- [TASK GOAL]: Below are some records. Return exactly the lines from the one with "a **Mentés** gombra.</span><span" to the one with "be a lapot.</span><span", and nothing else.

- [GIVEN RECORDS]:

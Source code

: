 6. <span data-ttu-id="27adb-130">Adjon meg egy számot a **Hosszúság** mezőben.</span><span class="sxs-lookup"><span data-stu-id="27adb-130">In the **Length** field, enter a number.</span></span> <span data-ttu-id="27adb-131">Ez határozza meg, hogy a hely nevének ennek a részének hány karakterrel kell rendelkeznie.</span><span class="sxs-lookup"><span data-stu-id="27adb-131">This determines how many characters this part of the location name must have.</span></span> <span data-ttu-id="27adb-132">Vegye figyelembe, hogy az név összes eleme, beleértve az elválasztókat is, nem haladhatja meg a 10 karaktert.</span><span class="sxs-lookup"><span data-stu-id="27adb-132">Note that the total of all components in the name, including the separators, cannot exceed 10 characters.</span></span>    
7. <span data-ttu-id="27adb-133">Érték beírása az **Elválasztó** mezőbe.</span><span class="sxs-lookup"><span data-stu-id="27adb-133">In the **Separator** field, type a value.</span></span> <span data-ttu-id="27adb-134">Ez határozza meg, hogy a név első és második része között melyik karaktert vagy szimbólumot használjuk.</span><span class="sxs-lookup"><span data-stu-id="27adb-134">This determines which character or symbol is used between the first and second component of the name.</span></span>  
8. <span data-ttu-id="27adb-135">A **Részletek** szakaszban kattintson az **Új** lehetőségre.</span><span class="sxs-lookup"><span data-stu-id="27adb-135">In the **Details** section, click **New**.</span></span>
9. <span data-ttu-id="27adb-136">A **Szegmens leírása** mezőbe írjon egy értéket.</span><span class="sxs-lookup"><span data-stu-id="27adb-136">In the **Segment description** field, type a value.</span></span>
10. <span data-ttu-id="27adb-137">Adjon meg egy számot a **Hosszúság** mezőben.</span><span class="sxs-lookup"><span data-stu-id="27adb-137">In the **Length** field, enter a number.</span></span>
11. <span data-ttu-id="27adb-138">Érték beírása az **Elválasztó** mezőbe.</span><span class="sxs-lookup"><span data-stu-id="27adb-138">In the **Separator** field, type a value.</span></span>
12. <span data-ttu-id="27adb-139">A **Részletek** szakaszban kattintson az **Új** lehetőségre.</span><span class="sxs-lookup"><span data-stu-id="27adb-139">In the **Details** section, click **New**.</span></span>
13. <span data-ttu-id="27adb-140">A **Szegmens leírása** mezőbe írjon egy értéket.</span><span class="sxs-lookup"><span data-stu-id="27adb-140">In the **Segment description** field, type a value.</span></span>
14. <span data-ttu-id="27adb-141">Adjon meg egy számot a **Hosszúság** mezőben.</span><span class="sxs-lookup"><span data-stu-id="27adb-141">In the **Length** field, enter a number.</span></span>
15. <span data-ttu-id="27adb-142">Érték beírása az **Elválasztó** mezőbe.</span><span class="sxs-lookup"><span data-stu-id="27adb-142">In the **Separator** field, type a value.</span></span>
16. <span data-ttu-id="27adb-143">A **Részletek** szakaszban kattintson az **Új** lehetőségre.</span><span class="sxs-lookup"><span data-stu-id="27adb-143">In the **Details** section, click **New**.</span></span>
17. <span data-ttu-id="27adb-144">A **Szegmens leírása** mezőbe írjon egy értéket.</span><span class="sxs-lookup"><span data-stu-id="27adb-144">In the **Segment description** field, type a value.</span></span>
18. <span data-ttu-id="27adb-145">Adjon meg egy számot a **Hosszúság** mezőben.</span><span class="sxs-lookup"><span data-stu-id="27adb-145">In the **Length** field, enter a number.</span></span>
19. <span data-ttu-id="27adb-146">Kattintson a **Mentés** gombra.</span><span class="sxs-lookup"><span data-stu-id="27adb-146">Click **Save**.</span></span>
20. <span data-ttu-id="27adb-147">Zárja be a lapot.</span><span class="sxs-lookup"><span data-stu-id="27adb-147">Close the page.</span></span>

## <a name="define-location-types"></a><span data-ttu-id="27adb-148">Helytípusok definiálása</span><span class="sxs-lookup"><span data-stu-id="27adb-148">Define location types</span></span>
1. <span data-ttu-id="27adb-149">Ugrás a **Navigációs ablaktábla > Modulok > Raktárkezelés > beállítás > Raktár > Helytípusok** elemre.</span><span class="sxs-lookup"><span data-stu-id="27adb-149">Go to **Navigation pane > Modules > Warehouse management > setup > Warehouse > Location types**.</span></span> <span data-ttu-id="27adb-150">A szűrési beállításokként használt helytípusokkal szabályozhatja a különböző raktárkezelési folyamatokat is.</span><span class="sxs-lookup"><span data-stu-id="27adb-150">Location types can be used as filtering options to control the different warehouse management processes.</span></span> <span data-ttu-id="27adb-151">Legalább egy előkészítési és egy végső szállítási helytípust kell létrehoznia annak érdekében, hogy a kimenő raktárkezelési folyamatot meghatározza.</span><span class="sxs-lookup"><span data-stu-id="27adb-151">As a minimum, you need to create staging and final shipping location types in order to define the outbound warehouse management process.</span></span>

- [EXERCISE ANSWER]:
19. <span data-ttu-id="27adb-146">Kattintson a **Mentés** gombra.</span><span class="sxs-lookup"><span data-stu-id="27adb-146">Click **Save**.</span></span>
20. <span data-ttu-id="27adb-147">Zárja be a lapot.</span><span class="sxs-lookup"><span data-stu-id="27adb-147">Close the page.</span></span>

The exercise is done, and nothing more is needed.